As an example, he may have been told by his mom last time that he would be able to scan the item this time. Though that doesn’t dismiss any selfish motivation on his part, it partially justifies his concern. However, that wasn’t the case in this scenario, so I’m going to move on.
He may have wanted to scan the item because he had an inaccurate understanding of fairness. It could have been because he wanted to unkindly take the opportunity to one-up his sister. It may have been that he hates it when his little sister gets to do grownup things when he doesn’t get to do them. He may have even seen a little girl at the next checkout station and subconsciously thought it'd be cool if she saw him checking out like a cool kid.
The point is, I probably don’t know. Now, as Micah’s father, I have a reaaaalllly good guess based off a ton of previous examples and experiences, but I’m never going to say, “Thus saith Dad” without at least verifying that my assumption is correct. And if my son were to genuinely tell me that my assumption was off-based, I would do my best to reevaluate.
So, let’s say that based off his modus operandi I suggest that he wanted what he wanted because he forgot the real definition of fairness. If God were fair and gave us what we deserve, we’d all be in hell. In fact, to quote Reliant K, “The beauty of grace is that it makes life not fair.”
Now, why am I reminding him of this? Well, he already knows that he wants what he wants because he believes what he believes. He already understands the correlation. We’ve covered it. So, when I remind him that God is infinitely good to us, and that anything we experience that’s better than hell is praiseworthy and should have us thanking Him, then I’m reminding him that he needs to believe what God says. I then also remind him that by thinking he deserved to scan the item and his sister didn’t, he was putting his desires above his sisters. As a loving brother, he should be trying to do whatever is in his sister’s best interest. He should be preferring her and trying to outdo her in honor. I could also remind him that humility is not thinking of ourselves at all, but instead looking to serve others for the glory of God.
And assuming we have the time and are some place I can use my Bible app, I would show him the passages that deal with the Truths we discussed.
Let me give you another one. This one is fresh. Just tonight my daughter went through her normal evening routine of not doing her evening routine the way she’s been taught. In addition to a number of various forms of disobedience, the straw that broke the camel’s back that she somehow managed to get toothpaste all over the bathroom drawer.
My wife confronted her and she melted into this flood of tears and — after being admonished by my wife to apologize for the disobedience that resulted in the toothpaste debacle — my eight year old proclaimed, “I’m not fit for this life!”
And then she unraveled all the reasons she’s a failure and how she’ll never be able to do right because she’s already tried it and fails every time.
The first thing I did was ask her to settle down and look at me. I then told her that in situations like this we have a choice to believe a lie or to believe the Truth. I asked her if she was an accident. She said “No.” I asked her if she believed God has a plan for her life.
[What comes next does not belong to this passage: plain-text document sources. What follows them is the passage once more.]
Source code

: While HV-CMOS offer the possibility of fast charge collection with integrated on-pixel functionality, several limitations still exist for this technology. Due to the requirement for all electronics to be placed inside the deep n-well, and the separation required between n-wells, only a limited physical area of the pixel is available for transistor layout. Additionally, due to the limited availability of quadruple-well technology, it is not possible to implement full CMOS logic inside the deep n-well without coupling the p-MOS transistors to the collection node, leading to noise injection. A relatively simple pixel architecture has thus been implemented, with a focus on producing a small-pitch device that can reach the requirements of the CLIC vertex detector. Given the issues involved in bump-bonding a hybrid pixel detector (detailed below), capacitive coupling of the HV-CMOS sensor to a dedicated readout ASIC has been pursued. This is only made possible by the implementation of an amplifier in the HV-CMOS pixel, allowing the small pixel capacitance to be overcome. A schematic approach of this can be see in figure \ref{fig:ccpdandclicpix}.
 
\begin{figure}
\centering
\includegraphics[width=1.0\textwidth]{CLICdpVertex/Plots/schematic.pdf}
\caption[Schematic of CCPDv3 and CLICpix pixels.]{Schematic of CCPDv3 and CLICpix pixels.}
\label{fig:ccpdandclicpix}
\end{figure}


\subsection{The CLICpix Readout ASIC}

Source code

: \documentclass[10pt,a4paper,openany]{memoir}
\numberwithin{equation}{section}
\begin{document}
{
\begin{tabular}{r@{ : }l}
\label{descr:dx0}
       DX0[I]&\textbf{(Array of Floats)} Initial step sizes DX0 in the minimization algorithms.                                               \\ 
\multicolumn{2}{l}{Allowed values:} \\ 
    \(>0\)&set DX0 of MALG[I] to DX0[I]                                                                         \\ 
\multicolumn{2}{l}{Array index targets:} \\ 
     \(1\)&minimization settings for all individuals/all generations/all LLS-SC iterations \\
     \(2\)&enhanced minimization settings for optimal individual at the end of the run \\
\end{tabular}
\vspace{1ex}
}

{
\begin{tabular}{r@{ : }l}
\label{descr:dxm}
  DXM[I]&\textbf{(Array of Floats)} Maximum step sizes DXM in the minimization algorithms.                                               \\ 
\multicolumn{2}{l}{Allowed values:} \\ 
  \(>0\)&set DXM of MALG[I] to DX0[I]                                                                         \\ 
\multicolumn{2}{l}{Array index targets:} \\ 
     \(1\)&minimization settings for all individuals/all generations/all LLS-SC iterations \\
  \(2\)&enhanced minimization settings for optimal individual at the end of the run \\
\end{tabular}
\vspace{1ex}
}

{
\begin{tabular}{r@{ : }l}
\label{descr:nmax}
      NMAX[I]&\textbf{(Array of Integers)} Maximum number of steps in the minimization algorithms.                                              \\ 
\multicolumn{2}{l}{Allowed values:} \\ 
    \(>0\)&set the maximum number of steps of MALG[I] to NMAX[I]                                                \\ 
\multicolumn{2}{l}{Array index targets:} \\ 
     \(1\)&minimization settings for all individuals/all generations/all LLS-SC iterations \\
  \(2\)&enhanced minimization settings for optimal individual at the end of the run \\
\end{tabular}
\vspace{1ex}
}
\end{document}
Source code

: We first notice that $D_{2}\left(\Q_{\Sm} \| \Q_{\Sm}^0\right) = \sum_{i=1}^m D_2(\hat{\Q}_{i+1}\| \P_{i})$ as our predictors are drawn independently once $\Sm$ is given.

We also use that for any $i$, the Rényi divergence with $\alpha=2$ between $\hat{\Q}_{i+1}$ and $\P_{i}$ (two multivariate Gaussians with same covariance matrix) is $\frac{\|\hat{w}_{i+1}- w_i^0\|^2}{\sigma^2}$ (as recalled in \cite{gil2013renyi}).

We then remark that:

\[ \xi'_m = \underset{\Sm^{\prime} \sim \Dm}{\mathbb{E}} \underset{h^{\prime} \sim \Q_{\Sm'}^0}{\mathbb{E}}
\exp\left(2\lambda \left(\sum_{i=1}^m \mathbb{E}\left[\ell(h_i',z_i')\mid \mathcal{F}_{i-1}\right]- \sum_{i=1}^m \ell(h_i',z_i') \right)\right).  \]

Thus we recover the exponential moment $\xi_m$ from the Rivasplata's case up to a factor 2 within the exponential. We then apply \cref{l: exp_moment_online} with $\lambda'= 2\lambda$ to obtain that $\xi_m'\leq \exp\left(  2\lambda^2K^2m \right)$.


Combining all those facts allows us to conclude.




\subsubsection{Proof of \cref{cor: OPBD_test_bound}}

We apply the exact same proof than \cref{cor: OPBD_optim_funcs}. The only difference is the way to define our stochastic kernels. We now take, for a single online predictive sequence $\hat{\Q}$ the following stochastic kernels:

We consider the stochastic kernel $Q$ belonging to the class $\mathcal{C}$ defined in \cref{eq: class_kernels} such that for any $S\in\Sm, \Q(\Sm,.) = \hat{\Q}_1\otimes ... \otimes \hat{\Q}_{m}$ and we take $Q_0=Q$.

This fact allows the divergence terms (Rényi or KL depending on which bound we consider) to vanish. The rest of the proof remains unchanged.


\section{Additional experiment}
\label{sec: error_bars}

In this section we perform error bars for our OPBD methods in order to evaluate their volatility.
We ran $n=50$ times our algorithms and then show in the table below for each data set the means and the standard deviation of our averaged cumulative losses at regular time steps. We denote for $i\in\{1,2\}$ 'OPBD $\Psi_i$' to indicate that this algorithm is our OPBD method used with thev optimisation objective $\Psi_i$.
She said, “Yes.” Then I told her that Satan, the world, and her sinful flesh want her to believe that she’s “not fit for this life.” But to believe that would be to accept a lie.
Then she said, “But I can’t do it!” And there I agreed with her because that was the first honest thing she’s said. I told her, “You’re right, you can’t do it in your own power. You need to submit to the Holy Spirit and strive to obey in His power.” And we talked a little bit about the role the Spirit plays in her life.
I then finished up talking about the fact that her deepest issues are two-fold. One, she too often doesn’t think about what’s right until after she’s already done what’s wrong, and Two, she does this because she’s too used to living for her own comfort and pleasure. She’s unkind when she feels like it, but she’s quite often good just because she feels like it too. And when she sins, and it no longer feels good, she laments that she isn’t better. But instead of living for her own satisfaction, she needs to start deliberately living to please the Lord. That means she needs to know what God commands, believe it, and consciously work in the power of the Spirit to accomplish it. I reminded her that she can’t accidentally glorify God. If she’s not intentionally living to please Him, she’s living to please herself.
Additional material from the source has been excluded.